The initial answer to this question came in the spring of 2010 with a program called IMMERSION, which eventually developed into EDGE program. By having students enrolled in 4 core courses that served as a 12 hour credit block the curriculum became much more streamlined. Students participate in the EDGE semester during their sophomore year. In order to carry out the philosophy of giving students hands-on learning experiences, EDGE formed a partnership with Creative Inquiry. Students participate in a Creative Inquiry project for four semesters, beginning with their first semester of EDGE. They are presented with a list of projects that faculty members are interested in leading and are asked to rank their top three choices. While it isn't necessarily feasible to give each student their top choice of project, the program coordinator does her best to enroll students in the projects in which they are interested.

During the first semester of EDGE, students learn in their Creative Inquiry project the ins and outs of research methods, data collection, and receive an initial introduction to the topic of their project. The next semester is dedicated to more in depth work on the project, including narrowing down the research question guiding the project, and then actually conducting the research and writing up a report detailing their findings. Much of their research focuses on topics such as finance, leadership, marketing and event planning, which directly relates to the work they will eventually do in their respective fields. The students also get the chance to take a trip to various locations throughout the Southeast to meet with professionals in different related fields. This opportunity gives students the chance to see how research is being used in the field and the challenges that professionals face, even if it isn't directly related to their project.

One particular Creative Inquiry that is part of the larger EDGE umbrella is called Finding Your Voice, led by PRTM graduate student Kate Evans. Finding Your Voice is a residential weekend camp for 11-12 year old girls. The camp introduces these adolescent girls to nontraditional physical activities, such as rock climbing and kayaking, and nontraditional careers, such as engineering. The camp will also offer educational sessions on various topics ranging from bullying to college life to self-defense. The main goal of the camp, according to Evans, "is to equip females with both the abilities and the self-confidence needed to make healthy choices related to physical activity." The team also hopes to increase the campers' self-esteem and instill a spirit of selfempowerment in the girls who attend.

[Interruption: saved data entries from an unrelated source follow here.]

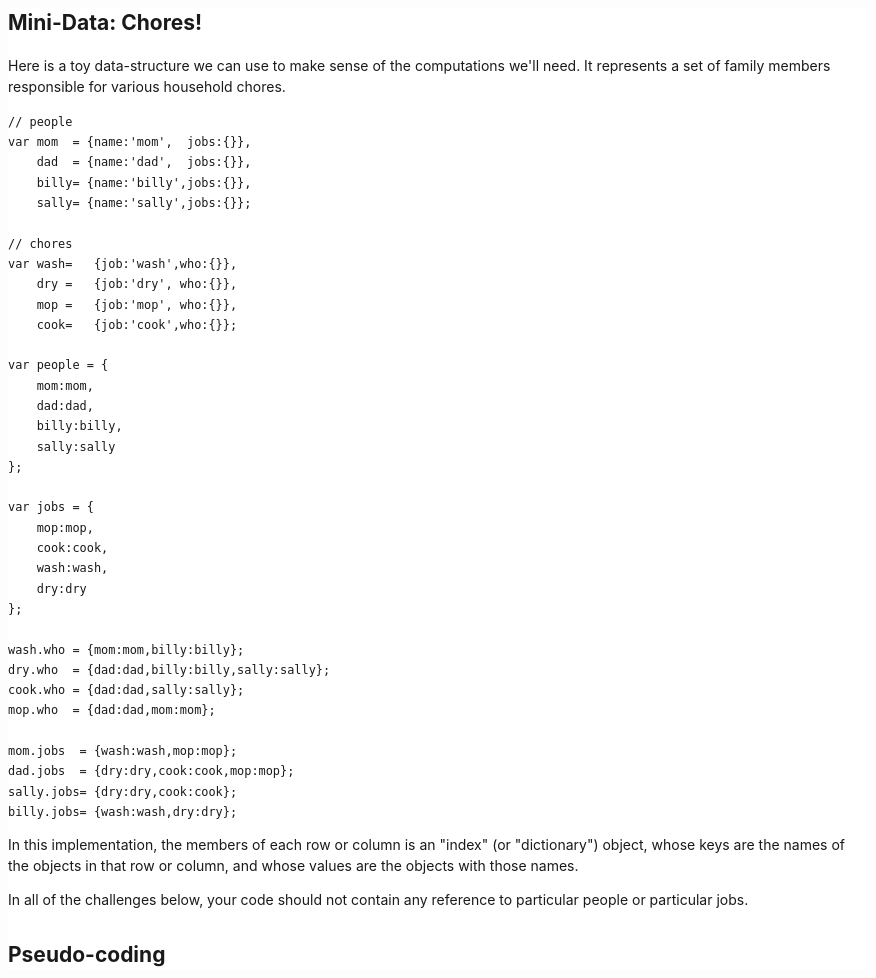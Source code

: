 
## Mini-Data: Chores!

Here is a toy data-structure we can use to make sense of the computations we'll need.  It represents a set of family members responsible for various household chores.


```
// people
var mom  = {name:'mom',  jobs:{}},
	dad  = {name:'dad',  jobs:{}},
	billy= {name:'billy',jobs:{}},
	sally= {name:'sally',jobs:{}};

// chores
var wash=	{job:'wash',who:{}},
	dry =	{job:'dry', who:{}},
	mop =	{job:'mop', who:{}},
	cook=	{job:'cook',who:{}};

var people = {
	mom:mom,
	dad:dad,
	billy:billy,
	sally:sally
};

var jobs = {
	mop:mop,
	cook:cook,
	wash:wash,
	dry:dry
};

wash.who = {mom:mom,billy:billy};
dry.who  = {dad:dad,billy:billy,sally:sally};
cook.who = {dad:dad,sally:sally};
mop.who  = {dad:dad,mom:mom};

mom.jobs  = {wash:wash,mop:mop};
dad.jobs  = {dry:dry,cook:cook,mop:mop};
sally.jobs= {dry:dry,cook:cook};
billy.jobs= {wash:wash,dry:dry};
```

In this implementation, the members of each row or column is an "index" (or "dictionary") object, whose keys are the names of the objects in that row or column,
and whose values are the objects with those names.

In all of the challenges below, your code should not contain any reference to particular people or particular jobs.


## Pseudo-coding
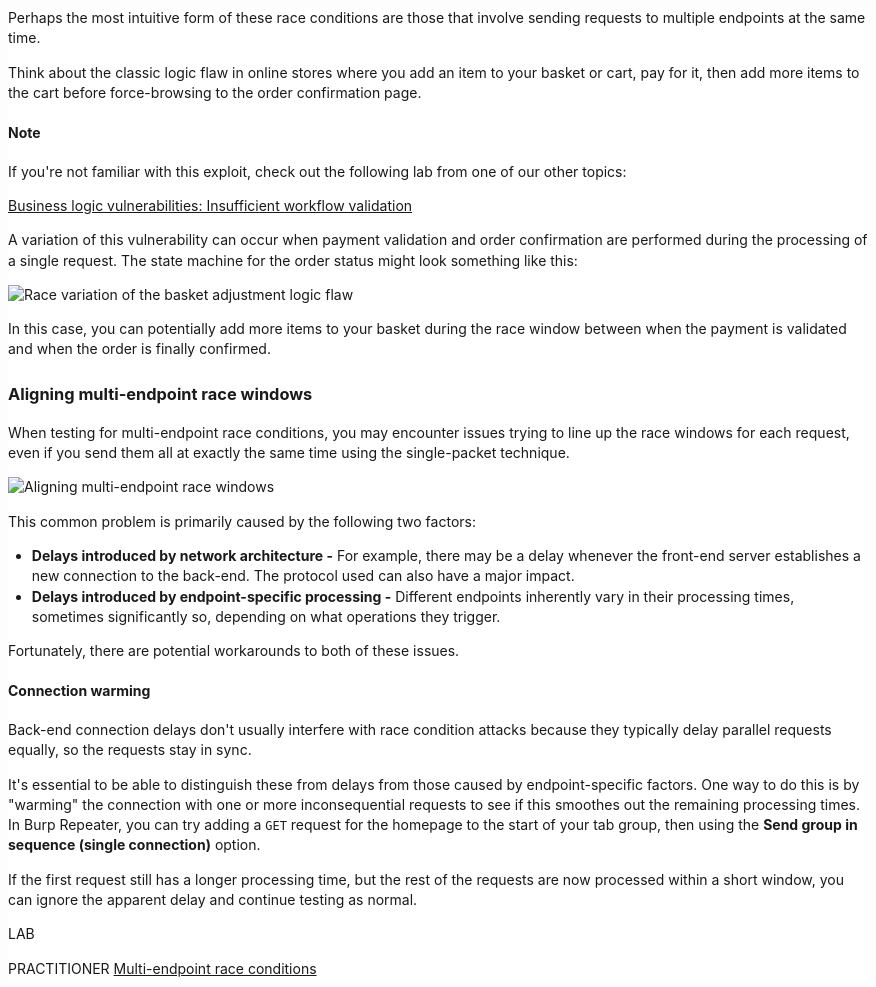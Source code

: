 Perhaps the most intuitive form of these race conditions are those that involve sending requests to multiple endpoints at the same time.

Think about the classic logic flaw in online stores where you add an item to your basket or cart, pay for it, then add more items to the cart before force-browsing to the order confirmation page.

#### Note

If you're not familiar with this exploit, check out the following lab from one of our other topics:

[Business logic vulnerabilities: Insufficient workflow validation](https://portswigger.net/web-security/logic-flaws/examples/lab-logic-flaws-insufficient-workflow-validation)

A variation of this vulnerability can occur when payment validation and order confirmation are performed during the processing of a single request. The state machine for the order status might look something like this:

![Race variation of the basket adjustment logic flaw](https://portswigger.net/web-security/race-conditions/images/race-conditions-basket-adjustment-race.png)

In this case, you can potentially add more items to your basket during the race window between when the payment is validated and when the order is finally confirmed.

### Aligning multi-endpoint race windows

When testing for multi-endpoint race conditions, you may encounter issues trying to line up the race windows for each request, even if you send them all at exactly the same time using the single-packet technique.

![Aligning multi-endpoint race windows](https://portswigger.net/web-security/race-conditions/images/race-conditions-multi-endpoint.png)

This common problem is primarily caused by the following two factors:

- **Delays introduced by network architecture -** For example, there may be a delay whenever the front-end server establishes a new connection to the back-end. The protocol used can also have a major impact.
- **Delays introduced by endpoint-specific processing -** Different endpoints inherently vary in their processing times, sometimes significantly so, depending on what operations they trigger.

Fortunately, there are potential workarounds to both of these issues.

#### Connection warming

Back-end connection delays don't usually interfere with race condition attacks because they typically delay parallel requests equally, so the requests stay in sync.

It's essential to be able to distinguish these from delays from those caused by endpoint-specific factors. One way to do this is by "warming" the connection with one or more inconsequential requests to see if this smoothes out the remaining processing times. In Burp Repeater, you can try adding a `GET` request for the homepage to the start of your tab group, then using the **Send group in sequence (single connection)** option.

If the first request still has a longer processing time, but the rest of the requests are now processed within a short window, you can ignore the apparent delay and continue testing as normal.

LAB

PRACTITIONER [Multi-endpoint race conditions](https://portswigger.net/web-security/race-conditions/lab-race-conditions-multi-endpoint)
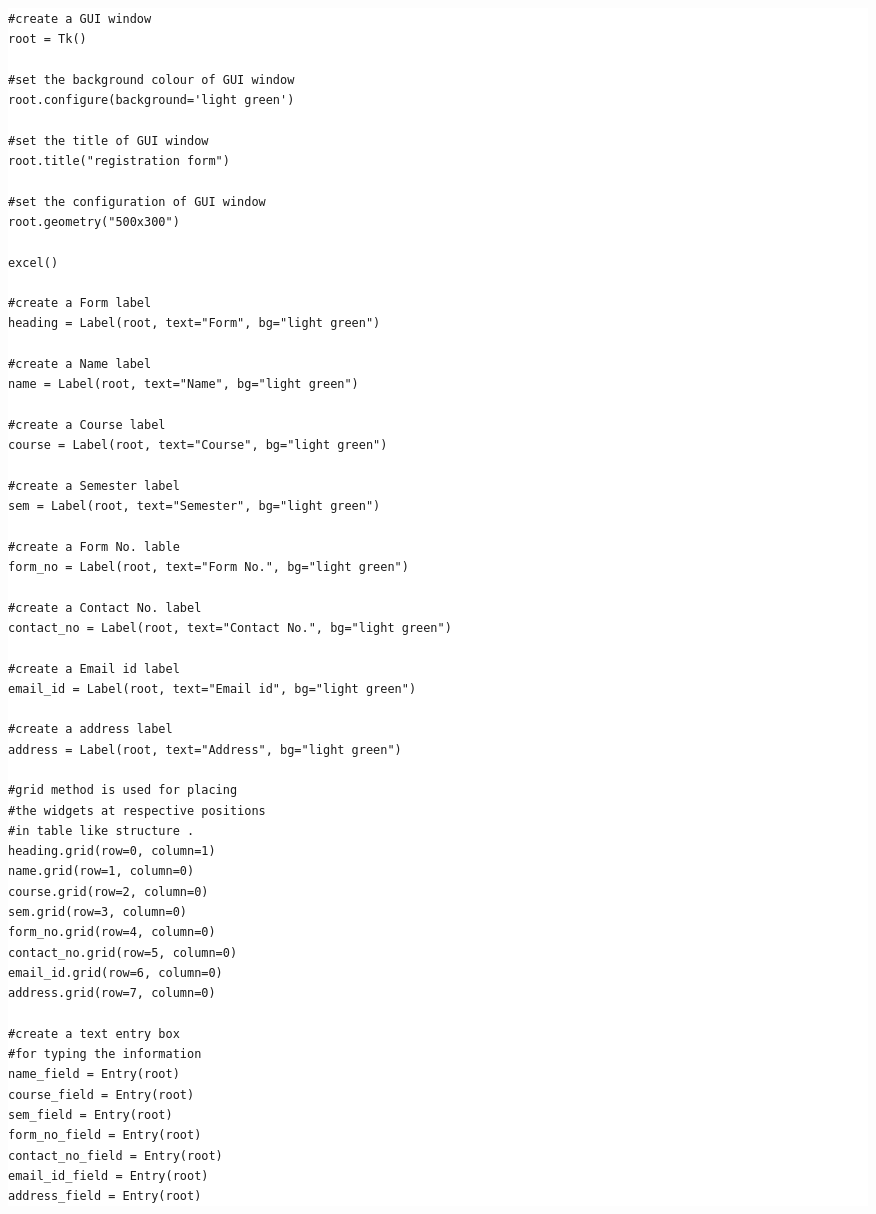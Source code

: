    #create a GUI window 
    root = Tk() 
  
    #set the background colour of GUI window 
    root.configure(background='light green') 
  
    #set the title of GUI window 
    root.title("registration form") 
  
    #set the configuration of GUI window 
    root.geometry("500x300") 
  
    excel() 
  
    #create a Form label 
    heading = Label(root, text="Form", bg="light green") 
  
    #create a Name label 
    name = Label(root, text="Name", bg="light green") 
  
    #create a Course label 
    course = Label(root, text="Course", bg="light green") 
  
    #create a Semester label 
    sem = Label(root, text="Semester", bg="light green") 
  
    #create a Form No. lable 
    form_no = Label(root, text="Form No.", bg="light green") 
  
    #create a Contact No. label 
    contact_no = Label(root, text="Contact No.", bg="light green") 
  
    #create a Email id label 
    email_id = Label(root, text="Email id", bg="light green") 
  
    #create a address label 
    address = Label(root, text="Address", bg="light green") 
  
    #grid method is used for placing 
    #the widgets at respective positions 
    #in table like structure . 
    heading.grid(row=0, column=1) 
    name.grid(row=1, column=0) 
    course.grid(row=2, column=0) 
    sem.grid(row=3, column=0) 
    form_no.grid(row=4, column=0) 
    contact_no.grid(row=5, column=0) 
    email_id.grid(row=6, column=0) 
    address.grid(row=7, column=0) 
  
    #create a text entry box 
    #for typing the information 
    name_field = Entry(root) 
    course_field = Entry(root) 
    sem_field = Entry(root) 
    form_no_field = Entry(root) 
    contact_no_field = Entry(root) 
    email_id_field = Entry(root) 
    address_field = Entry(root) 
  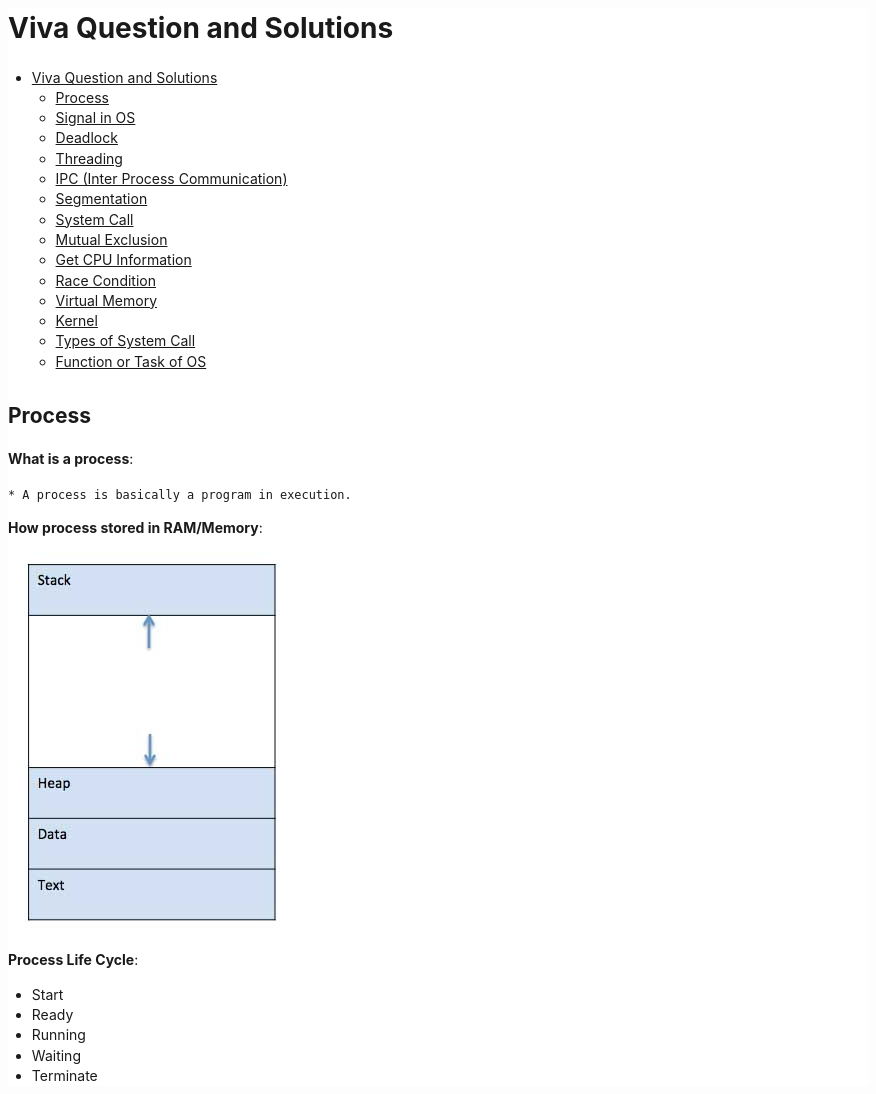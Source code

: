 # Viva Question and Solutions

- [Viva Question and Solutions](#viva-question-and-solutions)
  - [Process](#process)
  - [Signal in OS](#signal-in-os)
  - [Deadlock](#deadlock)
  - [Threading](#threading)
  - [IPC (Inter Process Communication)](#ipc-inter-process-communication)
  - [Segmentation](#segmentation)
  - [System Call](#system-call)
  - [Mutual Exclusion](#mutual-exclusion)
  - [Get CPU Information](#get-cpu-information)
  - [Race Condition](#race-condition)
  - [Virtual Memory](#virtual-memory)
  - [Kernel](#kernel)
  - [Types of System Call](#types-of-system-call)
  - [Function or Task of OS](#function-or-task-of-os)

## Process

**What is a process**:

```text
* A process is basically a program in execution.
```

**How process stored in RAM/Memory**:

![images](./images/process_components.jpg)

**Process Life Cycle**:

- Start
- Ready
- Running
- Waiting
- Terminate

The camp was held at the Clemson Outdoor Lab March 8-10. The members of the team served as counselors at the camp and also collected and analyzed data related to the outcomes of the event.

Another project that is part of EDGE blends surfing and voluntourism, a term that is becoming more widely used to describe travel or vacations that involve volunteering. This Creative Inquiry team is led by PRTM graduate student Matt Hughes and is partnering with WAVES for Development, a non-profit surf voluntourism organization in Peru. This organization allows volunteers to spend two weeks in Peru working, teaching and mentoring local youth through educational surf programs. After learning some of the issues facing the non-profit, the team has been conducting research and producing literature reviews on various topics related to surfing, travel, and volunteer motivations. They took a trip to Folly Beach, as well, in order to put their research into action.

The PRTM EDGE program is encouraging students to take what they've learned in the classroom and put it to use in a very practical way. Students emerge from the program excited about their major and ready to tackle their future goals.